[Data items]
╔══

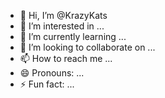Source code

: - 👋 Hi, I’m @KrazyKats
- 👀 I’m interested in ...
- 🌱 I’m currently learning ...
- 💞️ I’m looking to collaborate on ...
- 📫 How to reach me ...
- 😄 Pronouns: ...
- ⚡ Fun fact: ...

<!---
KrazyKats/KrazyKats is a ✨ special ✨ repository because its `README.md` (this file) appears on your GitHub profile.
You can click the Preview link to take a look at your changes.
--->
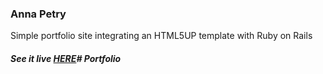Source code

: ### Anna Petry

Simple portfolio site integrating an HTML5UP template with Ruby on Rails

##### See it live [HERE](http://www.annapetry.com)# Portfolio

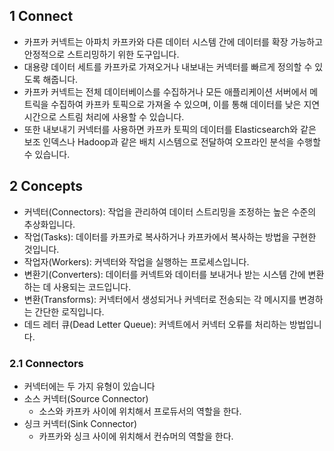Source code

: ## 1 Connect

- 카프카 커넥트는 아파치 카프카와 다른 데이터 시스템 간에 데이터를 확장 가능하고 안정적으로 스트리밍하기 위한 도구입니다.
- 대용량 데이터 세트를 카프카로 가져오거나 내보내는 커넥터를 빠르게 정의할 수 있도록 해줍니다.
- 카프카 커넥트는 전체 데이터베이스를 수집하거나 모든 애플리케이션 서버에서 메트릭을 수집하여 카프카 토픽으로 가져올 수 있으며, 이를 통해 데이터를 낮은 지연 시간으로 스트림 처리에 사용할 수 있습니다.
- 또한 내보내기 커넥터를 사용하면 카프카 토픽의 데이터를 Elasticsearch와 같은 보조 인덱스나 Hadoop과 같은 배치 시스템으로 전달하여 오프라인 분석을 수행할 수 있습니다.

## 2 Concepts

- 커넥터(Connectors): 작업을 관리하여 데이터 스트리밍을 조정하는 높은 수준의 추상화입니다.
- 작업(Tasks): 데이터를 카프카로 복사하거나 카프카에서 복사하는 방법을 구현한 것입니다.
- 작업자(Workers): 커넥터와 작업을 실행하는 프로세스입니다.
- 변환기(Converters): 데이터를 커넥트와 데이터를 보내거나 받는 시스템 간에 변환하는 데 사용되는 코드입니다.
- 변환(Transforms): 커넥터에서 생성되거나 커넥터로 전송되는 각 메시지를 변경하는 간단한 로직입니다.
- 데드 레터 큐(Dead Letter Queue): 커넥트에서 커넥터 오류를 처리하는 방법입니다.

### 2.1 Connectors

- 커넥터에는 두 가지 유형이 있습니다
- 소스 커넥터(Source Connector)
	- 소스와 카프카 사이에 위치해서 프로듀서의 역할을 한다.
- 싱크 커넥터(Sink Connector)
	- 카프카와 싱크 사이에 위치해서 컨슈머의 역할을 한다.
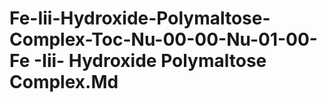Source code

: # Fe-Iii-Hydroxide-Polymaltose-Complex-Toc-Nu-00-00-Nu-01-00-Fe -Iii- Hydroxide Polymaltose Complex.Md

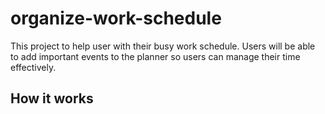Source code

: # organize-work-schedule
This project to help user with their busy work schedule.  Users will be able to add important events to the planner so users can manage their time effectively.

## How it works
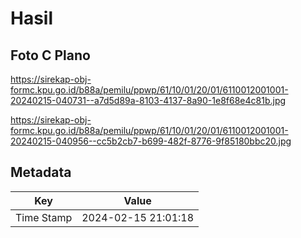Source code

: # Hasil

## Foto C Plano

https://sirekap-obj-formc.kpu.go.id/b88a/pemilu/ppwp/61/10/01/20/01/6110012001001-20240215-040731--a7d5d89a-8103-4137-8a90-1e8f68e4c81b.jpg

https://sirekap-obj-formc.kpu.go.id/b88a/pemilu/ppwp/61/10/01/20/01/6110012001001-20240215-040956--cc5b2cb7-b699-482f-8776-9f85180bbc20.jpg


## Metadata

| Key        | Value               |
| ---------- | ------------------- |
| Time Stamp | 2024-02-15 21:01:18 |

╚══

Could you retype every record exactly, leaving the pictures out?

Source code

: - 👋 Hi, I’m @KrazyKats
- 👀 I’m interested in ...
- 🌱 I’m currently learning ...
- 💞️ I’m looking to collaborate on ...
- 📫 How to reach me ...
- 😄 Pronouns: ...
- ⚡ Fun fact: ...

<!---
KrazyKats/KrazyKats is a ✨ special ✨ repository because its `README.md` (this file) appears on your GitHub profile.
You can click the Preview link to take a look at your changes.
--->
Source code

: ### Anna Petry

Simple portfolio site integrating an HTML5UP template with Ruby on Rails

##### See it live [HERE](http://www.annapetry.com)# Portfolio

Source code

: ## 1 Connect

- 카프카 커넥트는 아파치 카프카와 다른 데이터 시스템 간에 데이터를 확장 가능하고 안정적으로 스트리밍하기 위한 도구입니다.
- 대용량 데이터 세트를 카프카로 가져오거나 내보내는 커넥터를 빠르게 정의할 수 있도록 해줍니다.
- 카프카 커넥트는 전체 데이터베이스를 수집하거나 모든 애플리케이션 서버에서 메트릭을 수집하여 카프카 토픽으로 가져올 수 있으며, 이를 통해 데이터를 낮은 지연 시간으로 스트림 처리에 사용할 수 있습니다.
- 또한 내보내기 커넥터를 사용하면 카프카 토픽의 데이터를 Elasticsearch와 같은 보조 인덱스나 Hadoop과 같은 배치 시스템으로 전달하여 오프라인 분석을 수행할 수 있습니다.

## 2 Concepts

- 커넥터(Connectors): 작업을 관리하여 데이터 스트리밍을 조정하는 높은 수준의 추상화입니다.
- 작업(Tasks): 데이터를 카프카로 복사하거나 카프카에서 복사하는 방법을 구현한 것입니다.
- 작업자(Workers): 커넥터와 작업을 실행하는 프로세스입니다.
- 변환기(Converters): 데이터를 커넥트와 데이터를 보내거나 받는 시스템 간에 변환하는 데 사용되는 코드입니다.
- 변환(Transforms): 커넥터에서 생성되거나 커넥터로 전송되는 각 메시지를 변경하는 간단한 로직입니다.
- 데드 레터 큐(Dead Letter Queue): 커넥트에서 커넥터 오류를 처리하는 방법입니다.

### 2.1 Connectors

- 커넥터에는 두 가지 유형이 있습니다
- 소스 커넥터(Source Connector)
	- 소스와 카프카 사이에 위치해서 프로듀서의 역할을 한다.
- 싱크 커넥터(Sink Connector)
	- 카프카와 싱크 사이에 위치해서 컨슈머의 역할을 한다.
Source code

: # Fe-Iii-Hydroxide-Polymaltose-Complex-Toc-Nu-00-00-Nu-01-00-Fe -Iii- Hydroxide Polymaltose Complex.Md

Source code

: # organize-work-schedule
This project to help user with their busy work schedule.  Users will be able to add important events to the planner so users can manage their time effectively.

## How it works
Source code

: # Hasil

## Foto C Plano

https://sirekap-obj-formc.kpu.go.id/b88a/pemilu/ppwp/61/10/01/20/01/6110012001001-20240215-040731--a7d5d89a-8103-4137-8a90-1e8f68e4c81b.jpg

https://sirekap-obj-formc.kpu.go.id/b88a/pemilu/ppwp/61/10/01/20/01/6110012001001-20240215-040956--cc5b2cb7-b699-482f-8776-9f85180bbc20.jpg


## Metadata

| Key        | Value               |
| ---------- | ------------------- |
| Time Stamp | 2024-02-15 21:01:18 |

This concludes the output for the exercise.